Editor’s Note: We’re proud to welcome Nick Tryon to our staff of cycling adventurers. Nick is a former Royal Marine and lives on the West coast of Scotland. Nick loves all things outdoors and is one hell of a great photographer. Look for more groovy stories from Nick in 2022! ~gomez
With a cold front approaching from the North, for several days I was consumed with the weather app on my phone, hoping for some snow or at least a decent freeze. The conditions leading up to the flurry of snow where almost perfect, it had been dry for several days with high winds and then a cold spell, so the snow fell on cold ground.
Sunday was the day to pack the van with bikes and kit and head North to the Bridge of Orchy and see how far we can get up Glen Kinglass.
The climb over the old military road to the view point was to be the first challenge but the views from the top made it worth the effort. From this vantage point, the view over towards Glashgour confirmed our hopes that the snow was on the lower ground as well. The wind started to cut through you, so we didn’t hang around too long. The decent is normally tricky but great fun in the summer, but with the added snow and ice it was requiring much more concentration in-order to safely get to the bottom.
Once back on the singletrack road we made our way to Victoria Bridge and then head down the track towards Loch Dochard.
The track meanders next to the river as it heads West, the Glen is looking magnificent and the deer were roaming in great numbers. The path has become eroded in parts and the river has claimed back several stretches, after a few kilometres we have to cross the river. The water is quite low and the stepping stones are fully exposed and after some discussion it was decided that I would try out the icy stones. I managed the crossing incident-free and we both started to make our way towards the climb before reaching Loch Dochard.
Upon arriving, we quickly found a spot to boil water and have a well-earned cup of tea. I brought my multi-fuel stove as it was now cold enough to put my gas away until next spring. Before packing back up to leave, the wind dropped and the reflections on the loch were incredible. We decided to decend back to the estate bridge and cross there instead of using the tricky stepping stones.
The light was beginning to fade and the temperature drop but the views were breathtaking. As we looked East towards Loch Tulla the surrounding hills glistened and the tops were bathed in gold.
Once we crossed the bridge, which was not as easy as first thought, due to the ice on the wooden boards. We hiked with our bikes back to the path and then join the farm track back to Victoria Bridge. The sun was setting and producing some amazing light behind us as we made the journey East, I stopped to look behind me and was treated to a spectacular sunset.
We continued east on the estate track running alongside Loch Tulla towards the A82 with the aim of getting to Gorton bothy for some food. The lights were now on and we winded up the glen, picking our way between puddles as the temperature was now in the low minus’s and water was freezing on contact with our bikes.
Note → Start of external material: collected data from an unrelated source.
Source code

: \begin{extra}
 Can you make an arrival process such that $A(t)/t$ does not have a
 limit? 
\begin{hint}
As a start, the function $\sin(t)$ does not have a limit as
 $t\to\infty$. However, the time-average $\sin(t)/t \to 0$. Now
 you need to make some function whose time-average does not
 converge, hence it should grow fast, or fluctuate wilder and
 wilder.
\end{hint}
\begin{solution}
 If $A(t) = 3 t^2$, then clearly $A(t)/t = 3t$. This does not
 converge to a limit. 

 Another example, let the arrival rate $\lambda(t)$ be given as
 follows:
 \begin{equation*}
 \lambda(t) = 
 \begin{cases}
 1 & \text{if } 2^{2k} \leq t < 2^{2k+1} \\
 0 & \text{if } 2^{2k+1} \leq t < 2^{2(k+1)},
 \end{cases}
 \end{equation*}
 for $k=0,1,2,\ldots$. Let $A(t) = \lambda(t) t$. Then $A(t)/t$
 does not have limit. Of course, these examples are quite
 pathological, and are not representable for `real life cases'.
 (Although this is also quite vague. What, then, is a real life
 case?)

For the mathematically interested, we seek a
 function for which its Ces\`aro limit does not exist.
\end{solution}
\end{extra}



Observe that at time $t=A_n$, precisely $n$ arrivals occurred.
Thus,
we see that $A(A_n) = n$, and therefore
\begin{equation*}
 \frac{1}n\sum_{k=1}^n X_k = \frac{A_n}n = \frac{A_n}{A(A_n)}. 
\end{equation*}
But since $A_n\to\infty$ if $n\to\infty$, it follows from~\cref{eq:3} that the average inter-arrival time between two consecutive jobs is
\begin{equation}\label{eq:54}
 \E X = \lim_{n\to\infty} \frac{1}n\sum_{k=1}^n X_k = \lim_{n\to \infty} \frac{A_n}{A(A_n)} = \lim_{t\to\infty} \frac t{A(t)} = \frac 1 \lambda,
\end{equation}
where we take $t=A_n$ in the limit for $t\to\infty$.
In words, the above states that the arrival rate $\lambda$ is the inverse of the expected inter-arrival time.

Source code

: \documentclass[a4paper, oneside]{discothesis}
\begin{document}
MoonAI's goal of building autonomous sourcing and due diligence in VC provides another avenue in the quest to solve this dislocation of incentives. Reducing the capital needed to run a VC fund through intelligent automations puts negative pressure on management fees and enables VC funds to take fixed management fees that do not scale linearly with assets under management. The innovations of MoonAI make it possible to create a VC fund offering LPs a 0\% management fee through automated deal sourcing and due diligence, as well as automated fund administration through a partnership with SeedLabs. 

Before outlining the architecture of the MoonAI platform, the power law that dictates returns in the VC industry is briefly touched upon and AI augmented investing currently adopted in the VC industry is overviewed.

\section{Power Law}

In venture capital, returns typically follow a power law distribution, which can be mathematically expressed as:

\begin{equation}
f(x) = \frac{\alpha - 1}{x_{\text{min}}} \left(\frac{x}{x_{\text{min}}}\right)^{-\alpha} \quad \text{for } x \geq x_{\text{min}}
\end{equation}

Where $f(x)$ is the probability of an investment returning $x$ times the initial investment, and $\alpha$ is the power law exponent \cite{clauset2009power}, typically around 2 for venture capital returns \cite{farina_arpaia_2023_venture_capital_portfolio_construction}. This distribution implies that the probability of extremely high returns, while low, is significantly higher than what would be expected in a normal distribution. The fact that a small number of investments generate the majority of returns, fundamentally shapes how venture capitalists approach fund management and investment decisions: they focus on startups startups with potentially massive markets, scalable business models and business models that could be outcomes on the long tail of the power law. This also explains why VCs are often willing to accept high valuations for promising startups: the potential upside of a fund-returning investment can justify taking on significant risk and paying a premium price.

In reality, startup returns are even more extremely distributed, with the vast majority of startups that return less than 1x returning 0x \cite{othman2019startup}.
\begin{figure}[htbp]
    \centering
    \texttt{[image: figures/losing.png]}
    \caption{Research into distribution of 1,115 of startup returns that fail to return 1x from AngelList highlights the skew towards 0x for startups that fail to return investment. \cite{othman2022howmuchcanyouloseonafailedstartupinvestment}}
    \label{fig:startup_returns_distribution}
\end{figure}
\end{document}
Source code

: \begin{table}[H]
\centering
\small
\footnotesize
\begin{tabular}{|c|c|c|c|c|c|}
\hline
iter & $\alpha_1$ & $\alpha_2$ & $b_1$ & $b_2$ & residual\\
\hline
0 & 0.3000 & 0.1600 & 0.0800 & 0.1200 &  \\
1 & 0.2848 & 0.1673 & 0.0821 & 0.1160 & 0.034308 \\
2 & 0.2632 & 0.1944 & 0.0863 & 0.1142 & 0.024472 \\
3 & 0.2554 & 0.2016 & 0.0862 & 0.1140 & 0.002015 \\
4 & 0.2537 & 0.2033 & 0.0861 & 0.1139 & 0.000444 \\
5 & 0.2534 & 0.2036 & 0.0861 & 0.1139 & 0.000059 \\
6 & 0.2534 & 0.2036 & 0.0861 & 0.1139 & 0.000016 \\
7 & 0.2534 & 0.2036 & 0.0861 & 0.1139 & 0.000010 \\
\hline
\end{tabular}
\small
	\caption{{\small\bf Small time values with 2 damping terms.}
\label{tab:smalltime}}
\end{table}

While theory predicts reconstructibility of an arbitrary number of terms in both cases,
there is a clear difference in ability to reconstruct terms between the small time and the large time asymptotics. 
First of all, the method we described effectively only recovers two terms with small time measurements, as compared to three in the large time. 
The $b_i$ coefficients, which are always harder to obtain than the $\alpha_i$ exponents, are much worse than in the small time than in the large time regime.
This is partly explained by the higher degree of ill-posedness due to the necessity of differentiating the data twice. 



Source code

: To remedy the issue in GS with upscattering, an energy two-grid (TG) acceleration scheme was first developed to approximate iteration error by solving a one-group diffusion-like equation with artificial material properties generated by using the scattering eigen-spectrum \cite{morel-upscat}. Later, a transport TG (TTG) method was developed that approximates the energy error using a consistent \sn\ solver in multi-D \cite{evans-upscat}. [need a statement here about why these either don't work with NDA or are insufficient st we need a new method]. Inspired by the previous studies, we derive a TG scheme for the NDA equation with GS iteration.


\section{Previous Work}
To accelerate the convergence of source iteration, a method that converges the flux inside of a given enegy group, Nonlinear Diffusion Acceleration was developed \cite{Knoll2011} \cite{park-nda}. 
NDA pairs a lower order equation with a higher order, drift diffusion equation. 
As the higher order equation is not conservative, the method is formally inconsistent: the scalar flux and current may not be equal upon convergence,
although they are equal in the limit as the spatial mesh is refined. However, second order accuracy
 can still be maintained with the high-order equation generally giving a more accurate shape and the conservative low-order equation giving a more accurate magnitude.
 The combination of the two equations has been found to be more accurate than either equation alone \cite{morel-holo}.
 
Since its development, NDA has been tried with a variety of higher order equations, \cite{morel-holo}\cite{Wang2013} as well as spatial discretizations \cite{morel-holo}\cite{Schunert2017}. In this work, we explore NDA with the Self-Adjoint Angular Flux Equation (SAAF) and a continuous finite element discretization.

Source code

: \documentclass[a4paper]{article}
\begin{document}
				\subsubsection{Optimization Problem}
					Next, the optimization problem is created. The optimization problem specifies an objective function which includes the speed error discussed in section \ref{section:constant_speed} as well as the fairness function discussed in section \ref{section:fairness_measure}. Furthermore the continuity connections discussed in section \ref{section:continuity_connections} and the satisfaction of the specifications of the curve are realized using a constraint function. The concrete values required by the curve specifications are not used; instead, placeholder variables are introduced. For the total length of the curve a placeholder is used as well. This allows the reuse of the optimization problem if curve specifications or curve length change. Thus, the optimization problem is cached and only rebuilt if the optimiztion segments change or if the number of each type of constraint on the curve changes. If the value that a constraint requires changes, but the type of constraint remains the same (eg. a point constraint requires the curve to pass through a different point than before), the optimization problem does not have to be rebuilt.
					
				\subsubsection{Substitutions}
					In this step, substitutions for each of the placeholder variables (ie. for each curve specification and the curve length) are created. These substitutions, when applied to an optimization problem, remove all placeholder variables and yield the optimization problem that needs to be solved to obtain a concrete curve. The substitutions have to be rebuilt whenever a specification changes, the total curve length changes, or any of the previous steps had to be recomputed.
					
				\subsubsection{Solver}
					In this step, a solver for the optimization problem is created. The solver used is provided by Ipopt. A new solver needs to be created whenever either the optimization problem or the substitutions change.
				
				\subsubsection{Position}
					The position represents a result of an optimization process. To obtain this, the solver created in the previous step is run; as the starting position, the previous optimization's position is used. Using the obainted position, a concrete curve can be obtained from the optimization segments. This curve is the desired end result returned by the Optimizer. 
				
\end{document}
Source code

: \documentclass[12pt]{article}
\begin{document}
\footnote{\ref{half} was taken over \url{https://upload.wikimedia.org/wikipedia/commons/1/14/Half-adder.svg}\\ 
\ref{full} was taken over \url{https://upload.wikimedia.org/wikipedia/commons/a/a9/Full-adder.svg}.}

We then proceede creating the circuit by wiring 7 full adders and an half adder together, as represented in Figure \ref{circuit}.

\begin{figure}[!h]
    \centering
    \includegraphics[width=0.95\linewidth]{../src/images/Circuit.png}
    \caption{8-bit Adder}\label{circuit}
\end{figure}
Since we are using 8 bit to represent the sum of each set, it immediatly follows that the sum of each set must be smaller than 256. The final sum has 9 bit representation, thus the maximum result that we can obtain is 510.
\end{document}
The track became quite flooded and navigating frozen puddles became very problematic and then we broke through the ice and plunged into a good foot of water. Although this was initially a problem but both our drive trains became frozen sold and gear changing became an issue. Jockey wheels had to be de-iced using a multi-tool but the mech cable had become frozen solid, after a short discussion it was decided to turn back. Although we didn’t reach the bothy, it was insight, so we had done the mileage but not had a warm meal. We had enough snacks to get us back to the van and the day was still a great adventure.
Once back at the van we loaded the bikes and it was only then that we discovered the full extent of the amount of ice that was encased on our bikes. On the journey back we chatted about the problems we encountered and decided that we were just unlucky with the state of the last few kilometers of the track. Once the winter has settled in and the majority of these puddles have frozen solid, we will look at repeating the trip with a stay overnight in the bothy.
It was a great trip and we are both looking forward to more winter cycling.
Welcome aboard Nick!
The bridge carrying the track over the Allt nan Slat a mile or so before the bothy collapsed a couple of months ago, the burn is wide, fast flowing & rises very quickly, fording is north side of track & tricky after rain; after rain the burn is frequently in spate, & in the wettest conditions, the safest place to cross is a long haul uphill at the point where the burn narrows before the lochan, the width here being a comfortable stride over very deep fast flowing water; the bridge is likely to be out for months, when the situation changes this will be posted on the Gorton bothy page on Mountain Bothies Association website. David Houldershaw MO Gorton bothy
Yes, I should have mentioned that in the write up. Due to the snow and ice the crossing was rideable, except both our mechs froze up. Like you have mentioned, I wouldn’t fancy the crossing in the current conditions.